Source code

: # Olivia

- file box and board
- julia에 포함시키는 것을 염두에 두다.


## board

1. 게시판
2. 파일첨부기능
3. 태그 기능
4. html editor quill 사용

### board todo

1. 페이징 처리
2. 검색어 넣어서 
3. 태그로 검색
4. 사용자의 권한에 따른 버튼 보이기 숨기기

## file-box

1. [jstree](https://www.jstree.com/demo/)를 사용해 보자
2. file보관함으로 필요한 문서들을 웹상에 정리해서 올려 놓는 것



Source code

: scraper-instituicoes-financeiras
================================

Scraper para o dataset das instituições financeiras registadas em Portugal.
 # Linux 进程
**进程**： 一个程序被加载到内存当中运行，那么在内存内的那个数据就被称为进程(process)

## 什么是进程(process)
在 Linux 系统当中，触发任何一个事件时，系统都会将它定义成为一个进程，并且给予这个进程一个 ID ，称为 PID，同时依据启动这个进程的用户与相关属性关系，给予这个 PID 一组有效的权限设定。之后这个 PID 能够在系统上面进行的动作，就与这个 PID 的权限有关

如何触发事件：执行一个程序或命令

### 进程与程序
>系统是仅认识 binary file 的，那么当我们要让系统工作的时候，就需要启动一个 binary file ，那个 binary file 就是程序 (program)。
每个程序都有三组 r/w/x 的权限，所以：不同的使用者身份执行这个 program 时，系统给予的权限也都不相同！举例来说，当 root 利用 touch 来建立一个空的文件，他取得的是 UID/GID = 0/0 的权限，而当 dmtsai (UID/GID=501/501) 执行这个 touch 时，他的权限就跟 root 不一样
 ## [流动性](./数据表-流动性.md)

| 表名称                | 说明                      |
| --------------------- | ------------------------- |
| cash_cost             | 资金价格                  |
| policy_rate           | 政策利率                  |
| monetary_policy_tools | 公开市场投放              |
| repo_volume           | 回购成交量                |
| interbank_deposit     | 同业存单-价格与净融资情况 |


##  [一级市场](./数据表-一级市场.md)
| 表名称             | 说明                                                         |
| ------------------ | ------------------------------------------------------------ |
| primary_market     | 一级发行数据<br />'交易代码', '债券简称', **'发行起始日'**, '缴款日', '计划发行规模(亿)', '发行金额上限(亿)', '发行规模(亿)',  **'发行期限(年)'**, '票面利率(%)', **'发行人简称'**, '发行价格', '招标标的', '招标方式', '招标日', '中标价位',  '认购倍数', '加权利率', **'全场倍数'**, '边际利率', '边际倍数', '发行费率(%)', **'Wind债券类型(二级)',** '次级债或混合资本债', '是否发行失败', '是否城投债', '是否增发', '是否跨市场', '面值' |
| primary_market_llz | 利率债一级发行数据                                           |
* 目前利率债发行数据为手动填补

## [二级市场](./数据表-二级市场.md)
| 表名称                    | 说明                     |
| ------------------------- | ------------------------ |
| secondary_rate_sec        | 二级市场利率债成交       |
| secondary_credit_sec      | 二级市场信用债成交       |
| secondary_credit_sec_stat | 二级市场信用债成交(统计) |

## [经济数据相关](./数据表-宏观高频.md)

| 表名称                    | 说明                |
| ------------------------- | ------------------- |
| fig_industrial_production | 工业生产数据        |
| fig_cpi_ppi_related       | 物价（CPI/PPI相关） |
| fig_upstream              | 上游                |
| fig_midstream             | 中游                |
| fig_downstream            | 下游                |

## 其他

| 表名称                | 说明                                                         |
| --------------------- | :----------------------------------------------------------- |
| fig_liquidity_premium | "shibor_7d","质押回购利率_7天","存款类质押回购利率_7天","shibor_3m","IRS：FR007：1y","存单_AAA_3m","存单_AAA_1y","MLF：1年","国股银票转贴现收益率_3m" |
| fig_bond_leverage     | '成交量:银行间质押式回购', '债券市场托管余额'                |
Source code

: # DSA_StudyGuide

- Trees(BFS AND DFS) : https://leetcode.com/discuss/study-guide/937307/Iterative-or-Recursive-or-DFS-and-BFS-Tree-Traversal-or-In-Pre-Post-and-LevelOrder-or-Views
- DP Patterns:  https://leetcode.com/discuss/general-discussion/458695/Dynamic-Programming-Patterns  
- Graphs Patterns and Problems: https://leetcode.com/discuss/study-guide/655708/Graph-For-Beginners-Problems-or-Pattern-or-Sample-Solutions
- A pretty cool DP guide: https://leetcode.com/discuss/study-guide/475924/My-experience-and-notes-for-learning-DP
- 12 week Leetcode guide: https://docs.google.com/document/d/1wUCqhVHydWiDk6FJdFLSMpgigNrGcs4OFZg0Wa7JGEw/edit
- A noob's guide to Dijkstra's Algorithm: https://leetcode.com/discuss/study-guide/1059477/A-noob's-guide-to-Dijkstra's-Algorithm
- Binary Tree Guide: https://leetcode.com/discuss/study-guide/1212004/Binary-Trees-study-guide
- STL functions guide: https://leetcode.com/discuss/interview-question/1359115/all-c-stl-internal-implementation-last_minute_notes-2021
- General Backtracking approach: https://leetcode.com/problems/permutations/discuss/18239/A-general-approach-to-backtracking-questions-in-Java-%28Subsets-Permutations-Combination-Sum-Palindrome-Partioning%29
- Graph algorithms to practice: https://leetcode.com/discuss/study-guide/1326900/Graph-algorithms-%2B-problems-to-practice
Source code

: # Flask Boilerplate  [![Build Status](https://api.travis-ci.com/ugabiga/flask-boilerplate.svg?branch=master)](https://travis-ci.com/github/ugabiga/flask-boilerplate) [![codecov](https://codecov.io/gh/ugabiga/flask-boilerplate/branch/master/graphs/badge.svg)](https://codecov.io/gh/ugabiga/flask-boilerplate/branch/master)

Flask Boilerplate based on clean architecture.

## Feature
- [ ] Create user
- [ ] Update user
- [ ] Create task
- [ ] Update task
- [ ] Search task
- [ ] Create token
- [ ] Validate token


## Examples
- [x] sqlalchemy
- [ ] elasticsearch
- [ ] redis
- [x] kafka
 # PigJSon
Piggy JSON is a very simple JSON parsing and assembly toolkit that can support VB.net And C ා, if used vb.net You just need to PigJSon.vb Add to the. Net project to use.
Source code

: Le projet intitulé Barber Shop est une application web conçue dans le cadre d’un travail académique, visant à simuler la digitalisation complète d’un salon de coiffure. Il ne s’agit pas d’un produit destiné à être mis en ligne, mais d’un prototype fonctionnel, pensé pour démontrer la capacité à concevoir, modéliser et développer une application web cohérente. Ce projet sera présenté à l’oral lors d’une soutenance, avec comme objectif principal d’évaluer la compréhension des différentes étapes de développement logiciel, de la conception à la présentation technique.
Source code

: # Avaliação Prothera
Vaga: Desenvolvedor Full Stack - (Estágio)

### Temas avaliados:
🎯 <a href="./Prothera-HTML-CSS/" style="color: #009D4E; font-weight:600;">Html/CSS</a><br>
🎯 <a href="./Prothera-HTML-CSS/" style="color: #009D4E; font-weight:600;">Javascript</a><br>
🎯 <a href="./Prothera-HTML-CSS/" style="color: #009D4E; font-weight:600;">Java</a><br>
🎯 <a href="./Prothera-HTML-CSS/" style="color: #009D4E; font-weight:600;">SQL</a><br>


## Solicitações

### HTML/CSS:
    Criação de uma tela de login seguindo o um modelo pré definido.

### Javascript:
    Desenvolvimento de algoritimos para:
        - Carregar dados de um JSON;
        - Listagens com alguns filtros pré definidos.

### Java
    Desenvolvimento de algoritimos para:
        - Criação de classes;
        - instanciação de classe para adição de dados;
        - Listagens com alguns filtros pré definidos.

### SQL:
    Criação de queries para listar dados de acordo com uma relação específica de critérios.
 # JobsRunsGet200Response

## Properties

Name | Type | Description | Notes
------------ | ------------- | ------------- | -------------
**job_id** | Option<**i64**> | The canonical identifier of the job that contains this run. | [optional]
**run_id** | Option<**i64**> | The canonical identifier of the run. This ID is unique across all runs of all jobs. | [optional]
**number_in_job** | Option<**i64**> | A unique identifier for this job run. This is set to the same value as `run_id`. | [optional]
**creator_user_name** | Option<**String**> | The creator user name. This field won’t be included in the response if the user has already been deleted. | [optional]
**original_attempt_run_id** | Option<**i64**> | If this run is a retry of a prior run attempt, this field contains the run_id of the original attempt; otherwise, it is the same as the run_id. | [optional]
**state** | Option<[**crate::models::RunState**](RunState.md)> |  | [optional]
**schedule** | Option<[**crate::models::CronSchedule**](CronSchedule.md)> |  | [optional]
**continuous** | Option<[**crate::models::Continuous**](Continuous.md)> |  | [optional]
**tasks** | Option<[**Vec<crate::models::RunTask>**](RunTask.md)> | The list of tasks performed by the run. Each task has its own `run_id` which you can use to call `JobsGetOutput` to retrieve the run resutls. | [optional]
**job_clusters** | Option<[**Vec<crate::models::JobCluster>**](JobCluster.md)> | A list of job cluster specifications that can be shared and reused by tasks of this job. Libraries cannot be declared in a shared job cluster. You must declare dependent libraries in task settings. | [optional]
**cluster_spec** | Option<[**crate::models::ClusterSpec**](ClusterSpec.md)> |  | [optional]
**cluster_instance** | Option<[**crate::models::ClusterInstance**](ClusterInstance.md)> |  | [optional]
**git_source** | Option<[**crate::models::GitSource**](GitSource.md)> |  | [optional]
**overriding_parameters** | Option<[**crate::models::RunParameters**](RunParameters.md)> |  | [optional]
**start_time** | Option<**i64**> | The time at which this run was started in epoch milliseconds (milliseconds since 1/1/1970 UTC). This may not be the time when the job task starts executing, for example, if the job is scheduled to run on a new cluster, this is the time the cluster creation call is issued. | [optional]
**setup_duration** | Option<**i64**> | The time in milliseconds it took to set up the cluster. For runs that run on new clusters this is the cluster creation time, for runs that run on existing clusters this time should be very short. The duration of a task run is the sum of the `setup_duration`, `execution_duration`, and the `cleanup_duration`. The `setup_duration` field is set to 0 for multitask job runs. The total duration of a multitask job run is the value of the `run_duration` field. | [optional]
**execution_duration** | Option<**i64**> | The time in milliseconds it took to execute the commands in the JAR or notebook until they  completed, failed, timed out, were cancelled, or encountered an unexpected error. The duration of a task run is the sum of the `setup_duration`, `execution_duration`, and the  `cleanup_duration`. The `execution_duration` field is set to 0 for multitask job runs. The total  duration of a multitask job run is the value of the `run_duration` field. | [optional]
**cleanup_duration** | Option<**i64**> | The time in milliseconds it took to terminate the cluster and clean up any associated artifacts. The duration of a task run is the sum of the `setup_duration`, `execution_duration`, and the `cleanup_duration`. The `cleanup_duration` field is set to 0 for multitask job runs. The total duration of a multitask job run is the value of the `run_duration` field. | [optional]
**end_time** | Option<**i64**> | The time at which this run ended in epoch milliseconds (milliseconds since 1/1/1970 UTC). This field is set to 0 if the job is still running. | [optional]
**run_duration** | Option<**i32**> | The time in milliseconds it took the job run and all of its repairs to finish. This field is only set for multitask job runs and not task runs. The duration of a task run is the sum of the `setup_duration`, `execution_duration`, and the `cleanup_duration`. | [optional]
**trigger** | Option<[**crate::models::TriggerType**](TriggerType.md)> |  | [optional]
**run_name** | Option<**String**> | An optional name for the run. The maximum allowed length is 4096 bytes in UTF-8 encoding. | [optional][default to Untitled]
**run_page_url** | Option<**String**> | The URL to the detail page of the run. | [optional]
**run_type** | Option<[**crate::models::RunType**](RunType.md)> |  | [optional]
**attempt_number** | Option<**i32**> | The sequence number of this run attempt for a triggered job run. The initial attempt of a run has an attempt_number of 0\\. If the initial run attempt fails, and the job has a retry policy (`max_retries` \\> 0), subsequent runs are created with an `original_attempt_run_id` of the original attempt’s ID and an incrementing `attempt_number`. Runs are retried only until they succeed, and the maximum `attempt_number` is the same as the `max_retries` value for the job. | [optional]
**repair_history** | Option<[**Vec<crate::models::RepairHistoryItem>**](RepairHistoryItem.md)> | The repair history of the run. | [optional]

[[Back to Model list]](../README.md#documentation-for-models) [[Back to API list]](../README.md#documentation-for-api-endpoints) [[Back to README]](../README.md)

□ □ □ □

WORK TO BE COMPLETED.
Return every line of the listing above that contains "href".

REPLY TO THE EXERCISE.
🎯 <a href="./Prothera-HTML-CSS/" style="color: #009D4E; font-weight:600;">Html/CSS</a><br>
🎯 <a href="./Prothera-HTML-CSS/" style="color: #009D4E; font-weight:600;">Javascript</a><br>
🎯 <a href="./Prothera-HTML-CSS/" style="color: #009D4E; font-weight:600;">Java</a><br>
🎯 <a href="./Prothera-HTML-CSS/" style="color: #009D4E; font-weight:600;">SQL</a><br>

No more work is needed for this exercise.